EXERCISE — Return the lines of the material below exactly, beginning with the line that has "- [事务处理](#事务处理)" in it and finishing with the line that has "### 步骤 2:为Informatica 查找转换创建目标定义" in it. Leave all pictures aside.
##### EXERCISE DATA
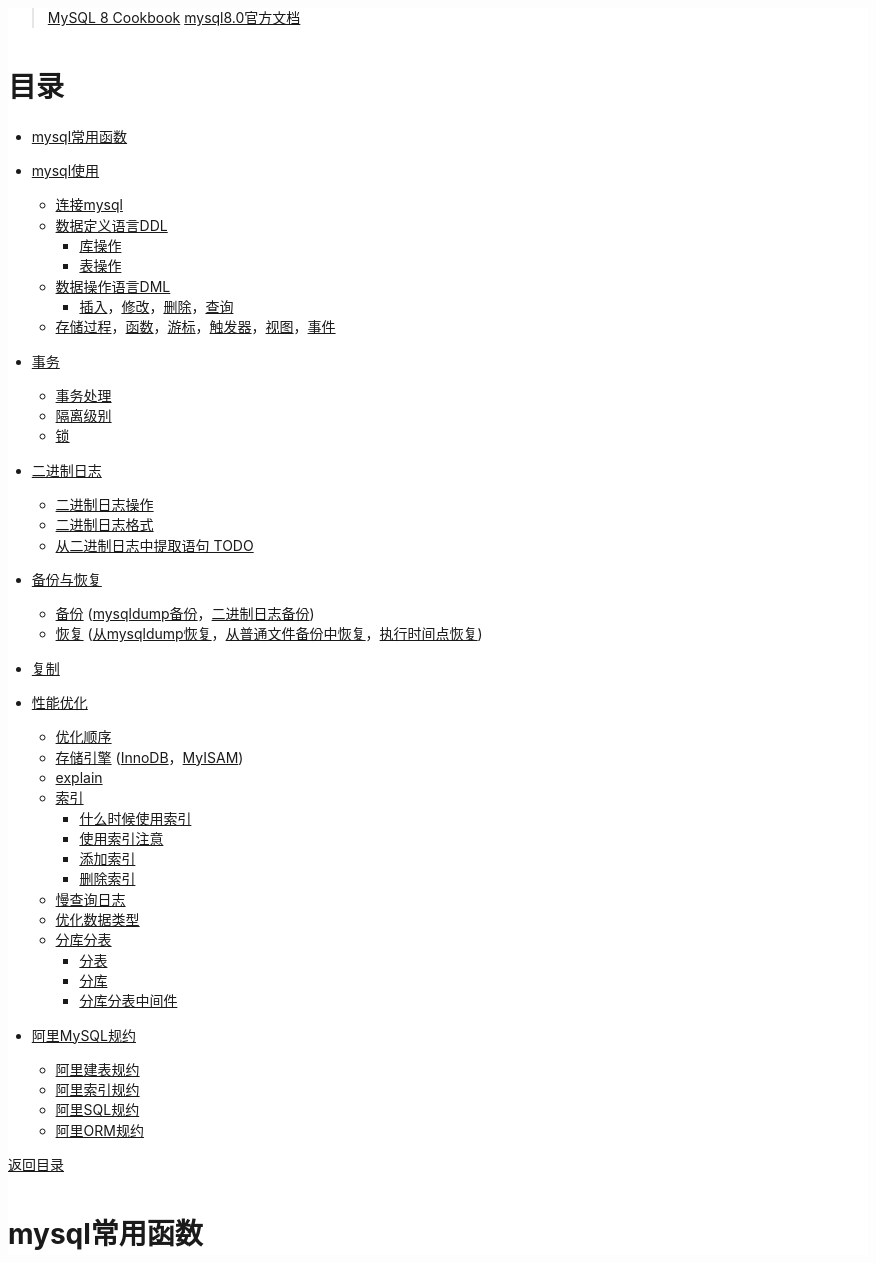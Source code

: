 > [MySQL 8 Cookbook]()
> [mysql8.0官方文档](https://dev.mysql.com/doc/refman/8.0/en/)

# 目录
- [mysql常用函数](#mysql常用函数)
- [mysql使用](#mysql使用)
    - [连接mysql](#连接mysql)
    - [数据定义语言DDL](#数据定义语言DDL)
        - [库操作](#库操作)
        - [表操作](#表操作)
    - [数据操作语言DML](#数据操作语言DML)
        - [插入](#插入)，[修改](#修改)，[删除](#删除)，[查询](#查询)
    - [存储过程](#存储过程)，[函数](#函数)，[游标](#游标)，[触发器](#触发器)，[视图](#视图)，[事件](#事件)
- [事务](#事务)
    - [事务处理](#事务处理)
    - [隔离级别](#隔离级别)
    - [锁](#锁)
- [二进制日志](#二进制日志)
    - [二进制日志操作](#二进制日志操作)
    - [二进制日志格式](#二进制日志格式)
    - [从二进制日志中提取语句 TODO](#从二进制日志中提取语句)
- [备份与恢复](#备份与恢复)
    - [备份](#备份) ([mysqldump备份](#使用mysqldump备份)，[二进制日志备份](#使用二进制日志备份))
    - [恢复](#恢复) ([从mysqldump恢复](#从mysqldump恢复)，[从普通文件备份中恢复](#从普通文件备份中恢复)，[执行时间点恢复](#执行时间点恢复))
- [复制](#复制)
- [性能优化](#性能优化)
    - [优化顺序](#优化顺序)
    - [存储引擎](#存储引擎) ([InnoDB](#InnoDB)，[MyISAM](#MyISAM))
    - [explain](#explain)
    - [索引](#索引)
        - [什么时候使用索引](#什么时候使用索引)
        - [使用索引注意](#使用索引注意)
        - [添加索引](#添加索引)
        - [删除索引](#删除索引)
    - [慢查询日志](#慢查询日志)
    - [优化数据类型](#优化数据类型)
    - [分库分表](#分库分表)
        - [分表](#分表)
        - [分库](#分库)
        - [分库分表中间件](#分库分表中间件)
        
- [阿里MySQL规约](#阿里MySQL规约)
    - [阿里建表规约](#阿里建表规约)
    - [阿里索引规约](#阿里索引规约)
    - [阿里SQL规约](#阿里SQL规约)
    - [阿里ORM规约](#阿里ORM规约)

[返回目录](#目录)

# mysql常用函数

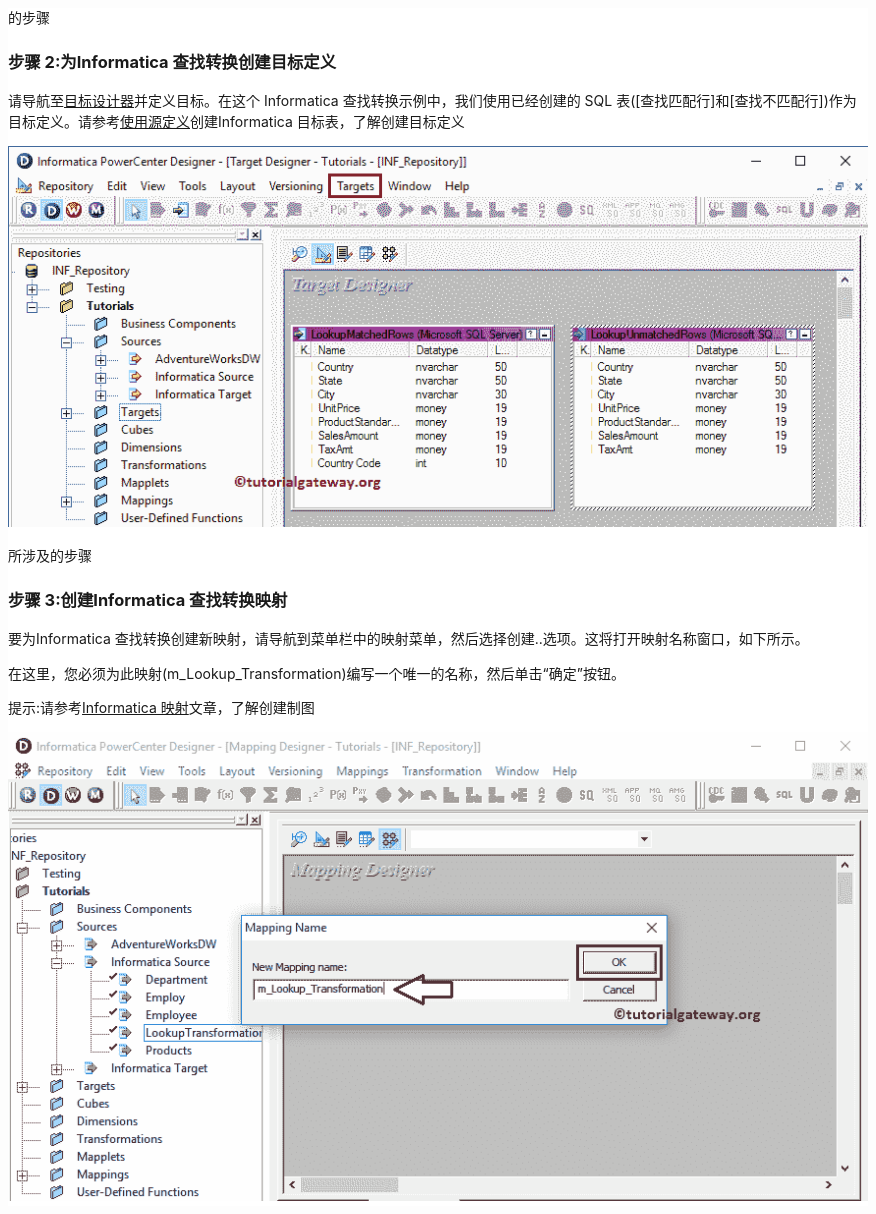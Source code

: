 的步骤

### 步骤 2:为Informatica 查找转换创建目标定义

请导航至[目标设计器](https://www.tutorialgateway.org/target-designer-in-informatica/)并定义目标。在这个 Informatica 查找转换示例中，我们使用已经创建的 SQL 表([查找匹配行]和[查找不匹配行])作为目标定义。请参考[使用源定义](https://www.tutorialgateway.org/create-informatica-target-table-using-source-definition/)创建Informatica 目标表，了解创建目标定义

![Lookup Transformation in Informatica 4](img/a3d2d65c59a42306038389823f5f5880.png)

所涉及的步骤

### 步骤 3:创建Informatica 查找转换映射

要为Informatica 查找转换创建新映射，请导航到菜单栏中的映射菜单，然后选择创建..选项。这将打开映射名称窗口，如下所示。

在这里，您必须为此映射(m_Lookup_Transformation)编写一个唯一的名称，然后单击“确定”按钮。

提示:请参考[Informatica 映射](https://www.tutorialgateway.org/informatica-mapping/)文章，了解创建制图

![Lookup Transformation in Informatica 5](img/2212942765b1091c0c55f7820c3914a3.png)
##########
##### EXERCISE DATA
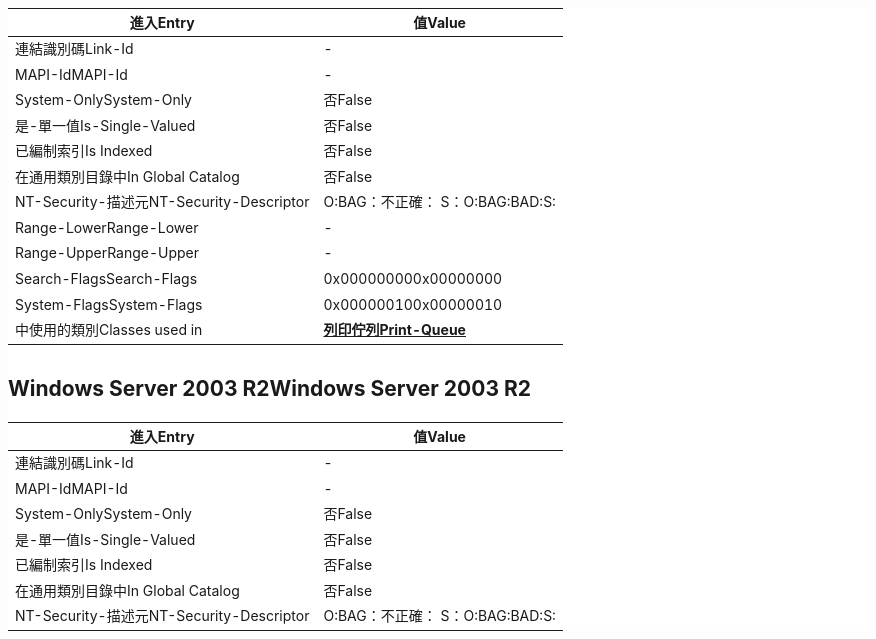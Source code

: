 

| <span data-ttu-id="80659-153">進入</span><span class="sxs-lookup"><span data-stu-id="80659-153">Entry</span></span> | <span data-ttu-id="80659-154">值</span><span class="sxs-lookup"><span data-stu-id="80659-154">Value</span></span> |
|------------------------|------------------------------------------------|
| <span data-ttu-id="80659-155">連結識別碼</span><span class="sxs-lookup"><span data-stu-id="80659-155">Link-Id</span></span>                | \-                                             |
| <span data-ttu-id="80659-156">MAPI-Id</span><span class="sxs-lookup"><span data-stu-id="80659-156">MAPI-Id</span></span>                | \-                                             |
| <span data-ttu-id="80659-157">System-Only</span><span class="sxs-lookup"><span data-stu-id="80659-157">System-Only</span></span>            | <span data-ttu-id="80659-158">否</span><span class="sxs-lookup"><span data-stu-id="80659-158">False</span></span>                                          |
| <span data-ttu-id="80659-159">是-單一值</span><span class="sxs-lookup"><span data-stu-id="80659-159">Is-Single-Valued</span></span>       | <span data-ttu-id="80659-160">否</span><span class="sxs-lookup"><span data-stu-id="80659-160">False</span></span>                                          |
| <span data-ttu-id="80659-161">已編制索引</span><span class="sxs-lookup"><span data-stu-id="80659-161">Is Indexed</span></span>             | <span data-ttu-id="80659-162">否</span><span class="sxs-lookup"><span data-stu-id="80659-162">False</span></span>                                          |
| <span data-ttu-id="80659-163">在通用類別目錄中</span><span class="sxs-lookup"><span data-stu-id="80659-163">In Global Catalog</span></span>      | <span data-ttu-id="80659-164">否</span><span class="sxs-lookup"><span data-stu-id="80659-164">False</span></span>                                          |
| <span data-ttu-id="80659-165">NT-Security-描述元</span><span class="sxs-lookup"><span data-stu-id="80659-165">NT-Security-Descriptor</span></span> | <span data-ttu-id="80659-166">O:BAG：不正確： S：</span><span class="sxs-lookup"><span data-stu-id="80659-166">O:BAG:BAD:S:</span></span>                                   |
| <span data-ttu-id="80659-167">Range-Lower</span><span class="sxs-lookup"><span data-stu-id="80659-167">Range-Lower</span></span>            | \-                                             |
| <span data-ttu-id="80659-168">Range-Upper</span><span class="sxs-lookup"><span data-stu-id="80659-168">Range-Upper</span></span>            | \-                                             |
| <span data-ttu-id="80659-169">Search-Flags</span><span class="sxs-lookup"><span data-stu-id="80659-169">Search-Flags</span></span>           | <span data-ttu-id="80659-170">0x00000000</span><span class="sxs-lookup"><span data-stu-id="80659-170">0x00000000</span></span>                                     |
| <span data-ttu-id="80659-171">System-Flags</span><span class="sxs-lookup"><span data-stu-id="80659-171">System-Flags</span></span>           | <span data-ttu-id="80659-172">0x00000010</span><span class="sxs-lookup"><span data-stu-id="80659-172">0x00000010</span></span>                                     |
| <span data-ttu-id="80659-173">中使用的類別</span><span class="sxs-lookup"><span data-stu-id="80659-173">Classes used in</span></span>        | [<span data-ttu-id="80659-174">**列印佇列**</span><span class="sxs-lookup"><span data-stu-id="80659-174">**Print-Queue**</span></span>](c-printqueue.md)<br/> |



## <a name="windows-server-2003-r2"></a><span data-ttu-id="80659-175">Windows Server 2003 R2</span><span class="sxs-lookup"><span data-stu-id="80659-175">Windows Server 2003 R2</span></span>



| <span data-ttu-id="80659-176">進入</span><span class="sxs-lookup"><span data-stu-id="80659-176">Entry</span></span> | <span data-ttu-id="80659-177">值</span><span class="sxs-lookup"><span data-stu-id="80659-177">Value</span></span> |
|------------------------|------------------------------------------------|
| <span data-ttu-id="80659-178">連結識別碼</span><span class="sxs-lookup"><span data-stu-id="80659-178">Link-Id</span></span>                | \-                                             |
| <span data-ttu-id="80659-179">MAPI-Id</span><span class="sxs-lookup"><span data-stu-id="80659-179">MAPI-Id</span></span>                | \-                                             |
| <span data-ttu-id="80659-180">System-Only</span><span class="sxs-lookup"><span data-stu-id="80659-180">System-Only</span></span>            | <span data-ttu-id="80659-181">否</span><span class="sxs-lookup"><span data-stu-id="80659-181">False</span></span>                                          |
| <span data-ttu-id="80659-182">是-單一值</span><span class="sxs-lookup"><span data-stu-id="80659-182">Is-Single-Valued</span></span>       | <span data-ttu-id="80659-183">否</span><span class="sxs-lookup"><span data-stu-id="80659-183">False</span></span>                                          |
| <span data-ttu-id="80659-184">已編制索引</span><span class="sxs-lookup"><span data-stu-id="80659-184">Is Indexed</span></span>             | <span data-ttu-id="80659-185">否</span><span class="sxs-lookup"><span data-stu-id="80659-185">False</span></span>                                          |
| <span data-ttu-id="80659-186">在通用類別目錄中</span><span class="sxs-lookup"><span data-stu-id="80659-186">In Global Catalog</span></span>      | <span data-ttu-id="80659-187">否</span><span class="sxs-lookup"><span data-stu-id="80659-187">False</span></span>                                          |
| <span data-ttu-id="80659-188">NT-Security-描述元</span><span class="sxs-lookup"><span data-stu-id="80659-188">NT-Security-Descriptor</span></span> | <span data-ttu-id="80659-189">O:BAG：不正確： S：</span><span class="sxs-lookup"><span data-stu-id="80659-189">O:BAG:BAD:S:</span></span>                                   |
##########
EXPECTED ANSWER —
    - [事务处理](#事务处理)
    - [隔离级别](#隔离级别)
    - [锁](#锁)
- [二进制日志](#二进制日志)
    - [二进制日志操作](#二进制日志操作)
    - [二进制日志格式](#二进制日志格式)
    - [从二进制日志中提取语句 TODO](#从二进制日志中提取语句)
- [备份与恢复](#备份与恢复)
    - [备份](#备份) ([mysqldump备份](#使用mysqldump备份)，[二进制日志备份](#使用二进制日志备份))
    - [恢复](#恢复) ([从mysqldump恢复](#从mysqldump恢复)，[从普通文件备份中恢复](#从普通文件备份中恢复)，[执行时间点恢复](#执行时间点恢复))
- [复制](#复制)
- [性能优化](#性能优化)
    - [优化顺序](#优化顺序)
    - [存储引擎](#存储引擎) ([InnoDB](#InnoDB)，[MyISAM](#MyISAM))
    - [explain](#explain)
    - [索引](#索引)
        - [什么时候使用索引](#什么时候使用索引)
        - [使用索引注意](#使用索引注意)
        - [添加索引](#添加索引)
        - [删除索引](#删除索引)
    - [慢查询日志](#慢查询日志)
    - [优化数据类型](#优化数据类型)
    - [分库分表](#分库分表)
        - [分表](#分表)
        - [分库](#分库)
        - [分库分表中间件](#分库分表中间件)
        
- [阿里MySQL规约](#阿里MySQL规约)
    - [阿里建表规约](#阿里建表规约)
    - [阿里索引规约](#阿里索引规约)
    - [阿里SQL规约](#阿里SQL规约)
    - [阿里ORM规约](#阿里ORM规约)

[返回目录](#目录)

# mysql常用函数

Source code

: 的步骤

### 步骤 2:为Informatica 查找转换创建目标定义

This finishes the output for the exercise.